═════ Source data
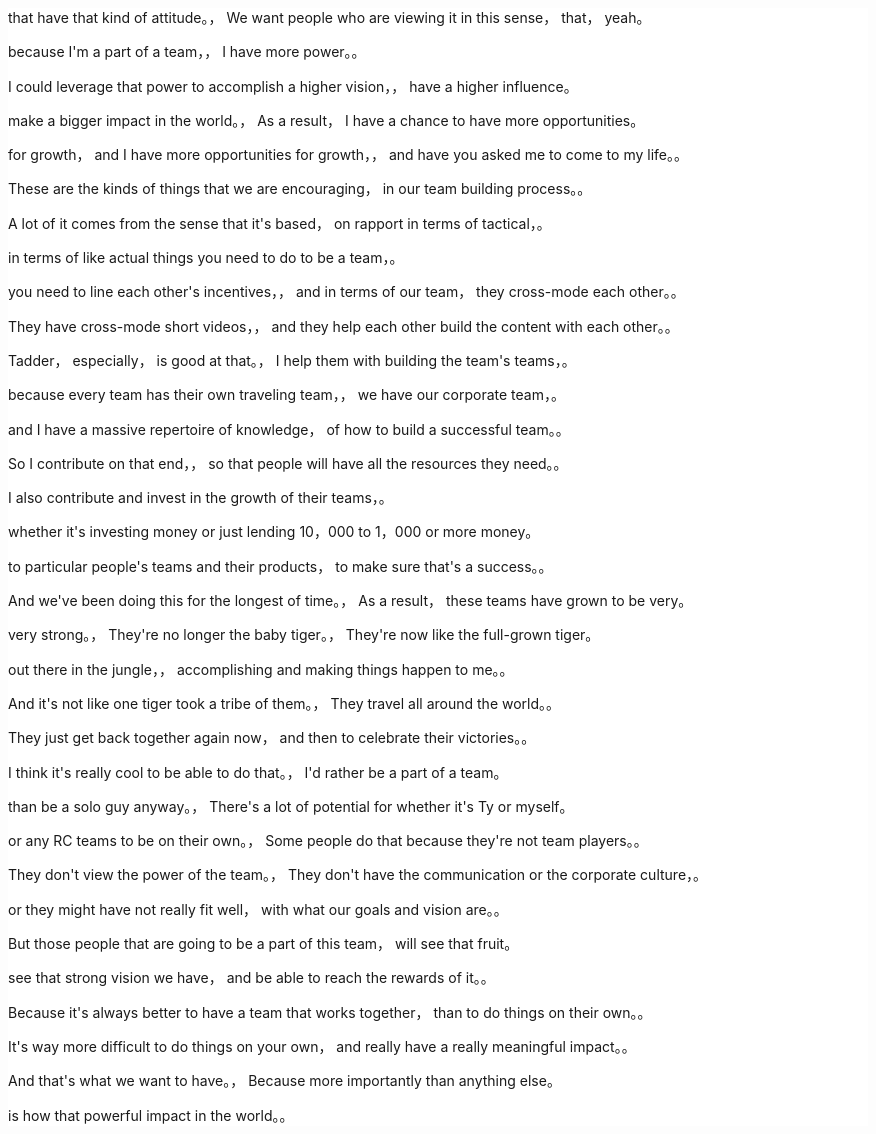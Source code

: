  that have that kind of attitude。， We want people who are viewing it in this sense， that， yeah。

 because I'm a part of a team，， I have more power。。

 I could leverage that power to accomplish a higher vision，， have a higher influence。

 make a bigger impact in the world。， As a result， I have a chance to have more opportunities。

 for growth， and I have more opportunities for growth，， and have you asked me to come to my life。。

 These are the kinds of things that we are encouraging， in our team building process。。

 A lot of it comes from the sense that it's based， on rapport in terms of tactical，。

 in terms of like actual things you need to do to be a team，。

 you need to line each other's incentives，， and in terms of our team， they cross-mode each other。。

 They have cross-mode short videos，， and they help each other build the content with each other。。

 Tadder， especially， is good at that。， I help them with building the team's teams，。

 because every team has their own traveling team，， we have our corporate team，。

 and I have a massive repertoire of knowledge， of how to build a successful team。。

 So I contribute on that end，， so that people will have all the resources they need。。

 I also contribute and invest in the growth of their teams，。

 whether it's investing money or just lending 10，000 to 1，000 or more money。

 to particular people's teams and their products， to make sure that's a success。。

 And we've been doing this for the longest of time。， As a result， these teams have grown to be very。

 very strong。， They're no longer the baby tiger。， They're now like the full-grown tiger。

 out there in the jungle，， accomplishing and making things happen to me。。

 And it's not like one tiger took a tribe of them。， They travel all around the world。。

 They just get back together again now， and then to celebrate their victories。。

 I think it's really cool to be able to do that。， I'd rather be a part of a team。

 than be a solo guy anyway。， There's a lot of potential for whether it's Ty or myself。

 or any RC teams to be on their own。， Some people do that because they're not team players。。

 They don't view the power of the team。， They don't have the communication or the corporate culture，。

 or they might have not really fit well， with what our goals and vision are。。

 But those people that are going to be a part of this team， will see that fruit。

 see that strong vision we have， and be able to reach the rewards of it。。

 Because it's always better to have a team that works together， than to do things on their own。。

 It's way more difficult to do things on your own， and really have a really meaningful impact。。

 And that's what we want to have。， Because more importantly than anything else。

 is how that powerful impact in the world。。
══════════
> _Your task_
Go through the records and show every line with the string "impact" in it.

> _Answer below_
 make a bigger impact in the world。， As a result， I have a chance to have more opportunities。
 It's way more difficult to do things on your own， and really have a really meaningful impact。。
 is how that powerful impact in the world。。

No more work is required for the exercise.